• Exercise directions: Please output exactly the lines below, starting at the line that has "Automated verification proves" and ending at the line that has "illustrated in .", both included; leave out all pictures and include nothing else.

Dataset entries
::::::::::

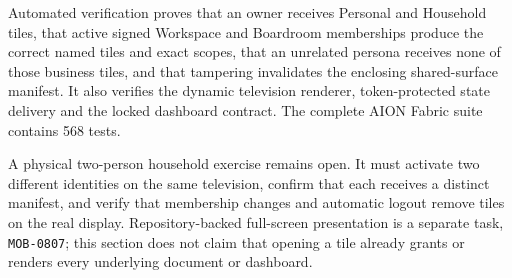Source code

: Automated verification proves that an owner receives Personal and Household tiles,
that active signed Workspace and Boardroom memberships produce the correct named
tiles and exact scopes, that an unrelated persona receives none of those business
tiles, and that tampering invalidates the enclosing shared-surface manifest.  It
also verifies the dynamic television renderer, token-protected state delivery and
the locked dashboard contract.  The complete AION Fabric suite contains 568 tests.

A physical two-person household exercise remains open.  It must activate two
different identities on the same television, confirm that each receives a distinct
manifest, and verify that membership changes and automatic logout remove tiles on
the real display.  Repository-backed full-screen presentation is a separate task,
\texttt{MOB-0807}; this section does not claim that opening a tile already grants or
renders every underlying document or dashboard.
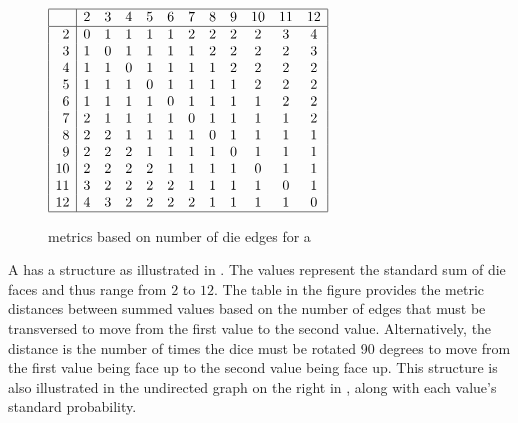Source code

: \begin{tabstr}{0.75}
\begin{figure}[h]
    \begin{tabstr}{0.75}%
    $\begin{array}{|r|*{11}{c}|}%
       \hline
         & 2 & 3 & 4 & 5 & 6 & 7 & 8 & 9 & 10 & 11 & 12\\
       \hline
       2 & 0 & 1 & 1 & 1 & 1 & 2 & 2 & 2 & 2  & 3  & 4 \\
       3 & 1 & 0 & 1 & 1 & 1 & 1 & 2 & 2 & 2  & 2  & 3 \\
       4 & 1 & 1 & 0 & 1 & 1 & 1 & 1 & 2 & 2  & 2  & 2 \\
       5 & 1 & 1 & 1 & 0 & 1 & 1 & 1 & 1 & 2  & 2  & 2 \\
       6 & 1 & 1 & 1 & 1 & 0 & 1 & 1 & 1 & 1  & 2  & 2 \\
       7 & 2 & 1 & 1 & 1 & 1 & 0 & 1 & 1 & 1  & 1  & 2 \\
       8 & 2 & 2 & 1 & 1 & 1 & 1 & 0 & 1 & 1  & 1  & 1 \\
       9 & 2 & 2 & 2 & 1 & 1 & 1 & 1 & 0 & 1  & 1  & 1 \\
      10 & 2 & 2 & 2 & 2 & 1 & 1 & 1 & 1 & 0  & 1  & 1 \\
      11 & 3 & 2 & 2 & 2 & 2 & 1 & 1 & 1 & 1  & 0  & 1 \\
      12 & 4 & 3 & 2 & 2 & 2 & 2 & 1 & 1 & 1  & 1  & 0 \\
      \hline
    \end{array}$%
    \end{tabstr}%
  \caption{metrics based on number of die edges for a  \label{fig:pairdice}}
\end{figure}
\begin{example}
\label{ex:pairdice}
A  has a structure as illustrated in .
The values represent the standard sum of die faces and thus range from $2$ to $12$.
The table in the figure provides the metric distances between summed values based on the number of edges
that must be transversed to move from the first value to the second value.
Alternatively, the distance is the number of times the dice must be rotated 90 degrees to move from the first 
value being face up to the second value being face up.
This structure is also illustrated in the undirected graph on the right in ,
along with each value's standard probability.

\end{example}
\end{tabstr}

::::::::::

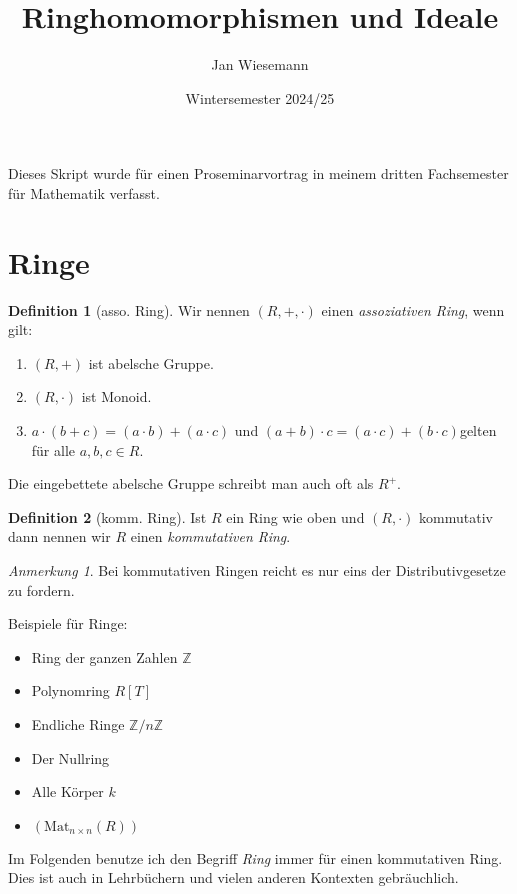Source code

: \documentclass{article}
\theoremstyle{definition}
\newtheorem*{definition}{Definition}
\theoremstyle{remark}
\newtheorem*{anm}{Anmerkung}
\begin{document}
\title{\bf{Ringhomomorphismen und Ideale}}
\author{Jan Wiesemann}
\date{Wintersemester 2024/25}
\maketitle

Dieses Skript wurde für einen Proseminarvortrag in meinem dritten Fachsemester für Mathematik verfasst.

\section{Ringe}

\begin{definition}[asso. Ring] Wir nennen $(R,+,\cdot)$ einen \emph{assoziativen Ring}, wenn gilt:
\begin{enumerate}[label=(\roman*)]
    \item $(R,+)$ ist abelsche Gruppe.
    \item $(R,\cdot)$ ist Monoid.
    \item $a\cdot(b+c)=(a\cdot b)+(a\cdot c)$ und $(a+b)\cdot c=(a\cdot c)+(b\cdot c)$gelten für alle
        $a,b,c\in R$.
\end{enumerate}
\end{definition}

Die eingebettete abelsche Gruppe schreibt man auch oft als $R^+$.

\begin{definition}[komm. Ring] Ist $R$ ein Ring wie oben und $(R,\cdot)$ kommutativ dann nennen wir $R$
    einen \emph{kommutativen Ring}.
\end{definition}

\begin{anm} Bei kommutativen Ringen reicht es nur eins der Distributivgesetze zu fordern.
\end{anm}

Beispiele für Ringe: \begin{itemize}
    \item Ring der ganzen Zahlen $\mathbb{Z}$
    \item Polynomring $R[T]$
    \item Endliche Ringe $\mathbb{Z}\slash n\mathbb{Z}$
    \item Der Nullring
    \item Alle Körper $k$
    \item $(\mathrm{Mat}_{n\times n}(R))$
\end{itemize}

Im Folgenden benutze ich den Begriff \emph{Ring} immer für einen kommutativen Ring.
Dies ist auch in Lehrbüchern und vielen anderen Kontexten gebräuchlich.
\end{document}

::::::::::

• Answer to this problem:
: Automated verification proves that an owner receives Personal and Household tiles,
that active signed Workspace and Boardroom memberships produce the correct named
tiles and exact scopes, that an unrelated persona receives none of those business
tiles, and that tampering invalidates the enclosing shared-surface manifest.  It
also verifies the dynamic television renderer, token-protected state delivery and
the locked dashboard contract.  The complete AION Fabric suite contains 568 tests.

A physical two-person household exercise remains open.  It must activate two
different identities on the same television, confirm that each receives a distinct
manifest, and verify that membership changes and automatic logout remove tiles on
the real display.  Repository-backed full-screen presentation is a separate task,
\texttt{MOB-0807}; this section does not claim that opening a tile already grants or
renders every underlying document or dashboard.
Source code

: \begin{tabstr}{0.75}
\begin{figure}[h]
    \begin{tabstr}{0.75}%
    $\begin{array}{|r|*{11}{c}|}%
       \hline
         & 2 & 3 & 4 & 5 & 6 & 7 & 8 & 9 & 10 & 11 & 12\\
       \hline
       2 & 0 & 1 & 1 & 1 & 1 & 2 & 2 & 2 & 2  & 3  & 4 \\
       3 & 1 & 0 & 1 & 1 & 1 & 1 & 2 & 2 & 2  & 2  & 3 \\
       4 & 1 & 1 & 0 & 1 & 1 & 1 & 1 & 2 & 2  & 2  & 2 \\
       5 & 1 & 1 & 1 & 0 & 1 & 1 & 1 & 1 & 2  & 2  & 2 \\
       6 & 1 & 1 & 1 & 1 & 0 & 1 & 1 & 1 & 1  & 2  & 2 \\
       7 & 2 & 1 & 1 & 1 & 1 & 0 & 1 & 1 & 1  & 1  & 2 \\
       8 & 2 & 2 & 1 & 1 & 1 & 1 & 0 & 1 & 1  & 1  & 1 \\
       9 & 2 & 2 & 2 & 1 & 1 & 1 & 1 & 0 & 1  & 1  & 1 \\
      10 & 2 & 2 & 2 & 2 & 1 & 1 & 1 & 1 & 0  & 1  & 1 \\
      11 & 3 & 2 & 2 & 2 & 2 & 1 & 1 & 1 & 1  & 0  & 1 \\
      12 & 4 & 3 & 2 & 2 & 2 & 2 & 1 & 1 & 1  & 1  & 0 \\
      \hline
    \end{array}$%
    \end{tabstr}%
  \caption{metrics based on number of die edges for a  \label{fig:pairdice}}
\end{figure}
\begin{example}
\label{ex:pairdice}
A  has a structure as illustrated in .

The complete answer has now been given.